# Can a lovebird marry a cockatiel?



## Raghad (Aug 29, 2012)

cuz i have a lovebird and a cockatiel living in the same cage since they were a month and now they r 2 years old but i think the lovebird love the cockatiel although the cockatiel dont that much..the cockatiel hiss when he sees the lovebird and trys to make him go by hitting him (not hard at all) but she sometimes let him scratch her head..anyways whenever i take the cockatiel out,the lovebird doesnt stop calling the cockatiel until i put it back and i think it wants to marry her lol so is it ok?? wont it affect their health? im so worried
thanks for ur time


----------



## bjknight93 (Nov 13, 2011)

It would really be ideal for them to live separately, especially since there are mixed emotions in that birdie relationship. Take a look here: 
http://talkcockatiels.com/showthread.php?t=27104 

The cockatiel in this sticky had its toe almost bitten completely off by a lovebird:
http://talkcockatiels.com/showthread.php?t=32917

I'm not sure what you are talking about them marrying, but lovebirds and cockatiels generally don't get along very well. It is even dangerous to let hang out together, so your birds living together is a very high safety risk. 

In this case, since they have a flock bond it would be best for them to have separate cages but to have the cages sat next to each other so they can interact and see each other through the bars.


----------



## moonchild (Jul 29, 2012)

It doesn't seem like the cockatiel likes the lovebird very much, and it could one day result in injury to the tiel. Even if it doesn't, the cockatiel must be very stressed having to deal with this obnoxious, pushy roommate violating its personal space. I would separate them. They could still have supervised out of cage time together, but they would each have their own space too. Another option would be to move them to separate rooms and get the lovebird a friend of its own species since it obviously craves avian companionship.


----------



## tielfan (Aug 31, 2008)

It's possible for birds of different species to form a pair bond, but lovebirds are too unrelated to cockatiels for them to actually make babies together. In your case, it's possible that the lovebird wants to pair-bond with the cockatiel, but the cockatiel definitely doesn't want it, and this could lead to dangerous fighting.


----------



## bjknight93 (Nov 13, 2011)

Also, lovebirds are cage territorial..so introducing a new bird would not make things any better. It really is best that you get a second cage for one of the birds to live in. 

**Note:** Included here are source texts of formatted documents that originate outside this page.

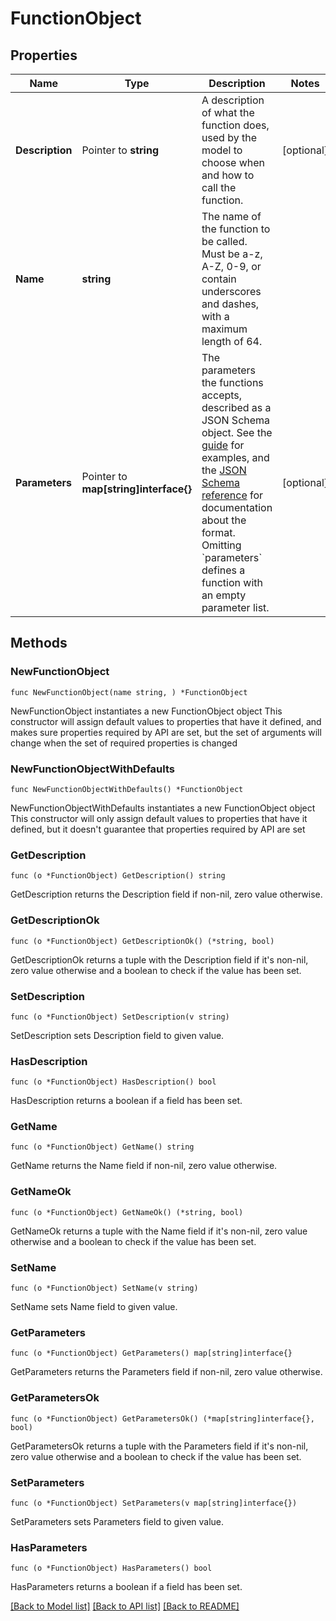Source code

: # FunctionObject

## Properties

Name | Type | Description | Notes
------------ | ------------- | ------------- | -------------
**Description** | Pointer to **string** | A description of what the function does, used by the model to choose when and how to call the function. | [optional] 
**Name** | **string** | The name of the function to be called. Must be a-z, A-Z, 0-9, or contain underscores and dashes, with a maximum length of 64. | 
**Parameters** | Pointer to **map[string]interface{}** | The parameters the functions accepts, described as a JSON Schema object. See the [guide](/docs/guides/text-generation/function-calling) for examples, and the [JSON Schema reference](https://json-schema.org/understanding-json-schema/) for documentation about the format.   Omitting &#x60;parameters&#x60; defines a function with an empty parameter list. | [optional] 

## Methods

### NewFunctionObject

`func NewFunctionObject(name string, ) *FunctionObject`

NewFunctionObject instantiates a new FunctionObject object
This constructor will assign default values to properties that have it defined,
and makes sure properties required by API are set, but the set of arguments
will change when the set of required properties is changed

### NewFunctionObjectWithDefaults

`func NewFunctionObjectWithDefaults() *FunctionObject`

NewFunctionObjectWithDefaults instantiates a new FunctionObject object
This constructor will only assign default values to properties that have it defined,
but it doesn't guarantee that properties required by API are set

### GetDescription

`func (o *FunctionObject) GetDescription() string`

GetDescription returns the Description field if non-nil, zero value otherwise.

### GetDescriptionOk

`func (o *FunctionObject) GetDescriptionOk() (*string, bool)`

GetDescriptionOk returns a tuple with the Description field if it's non-nil, zero value otherwise
and a boolean to check if the value has been set.

### SetDescription

`func (o *FunctionObject) SetDescription(v string)`

SetDescription sets Description field to given value.

### HasDescription

`func (o *FunctionObject) HasDescription() bool`

HasDescription returns a boolean if a field has been set.

### GetName

`func (o *FunctionObject) GetName() string`

GetName returns the Name field if non-nil, zero value otherwise.

### GetNameOk

`func (o *FunctionObject) GetNameOk() (*string, bool)`

GetNameOk returns a tuple with the Name field if it's non-nil, zero value otherwise
and a boolean to check if the value has been set.

### SetName

`func (o *FunctionObject) SetName(v string)`

SetName sets Name field to given value.


### GetParameters

`func (o *FunctionObject) GetParameters() map[string]interface{}`

GetParameters returns the Parameters field if non-nil, zero value otherwise.

### GetParametersOk

`func (o *FunctionObject) GetParametersOk() (*map[string]interface{}, bool)`

GetParametersOk returns a tuple with the Parameters field if it's non-nil, zero value otherwise
and a boolean to check if the value has been set.

### SetParameters

`func (o *FunctionObject) SetParameters(v map[string]interface{})`

SetParameters sets Parameters field to given value.

### HasParameters

`func (o *FunctionObject) HasParameters() bool`

HasParameters returns a boolean if a field has been set.


[[Back to Model list]](../README.md#documentation-for-models) [[Back to API list]](../README.md#documentation-for-api-endpoints) [[Back to README]](../README.md)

DallyTsuka has 2 lovebirds..they are brother and sister and have to be caged separately because not even they (birds who have been together since they hatched) get along well enough. Lovebirds want their own space and their own cage and they do not like to share it or their other personal belongings with other birds.

And even though this does not sound like your lovebird, it is very possible for your lovebird to get upset over the cockatiel not responding to it and then go after it. My bird Luna does this to the female birds when they don't pay him any attention.


----------



## MeanneyFids (Aug 24, 2010)

i have to agree that it is a dangerous situation and needs to be separated. they may seem to be ok now, but all it takes is one argument and you can lose your cockatiel. not worth risking your tiel's life.


----------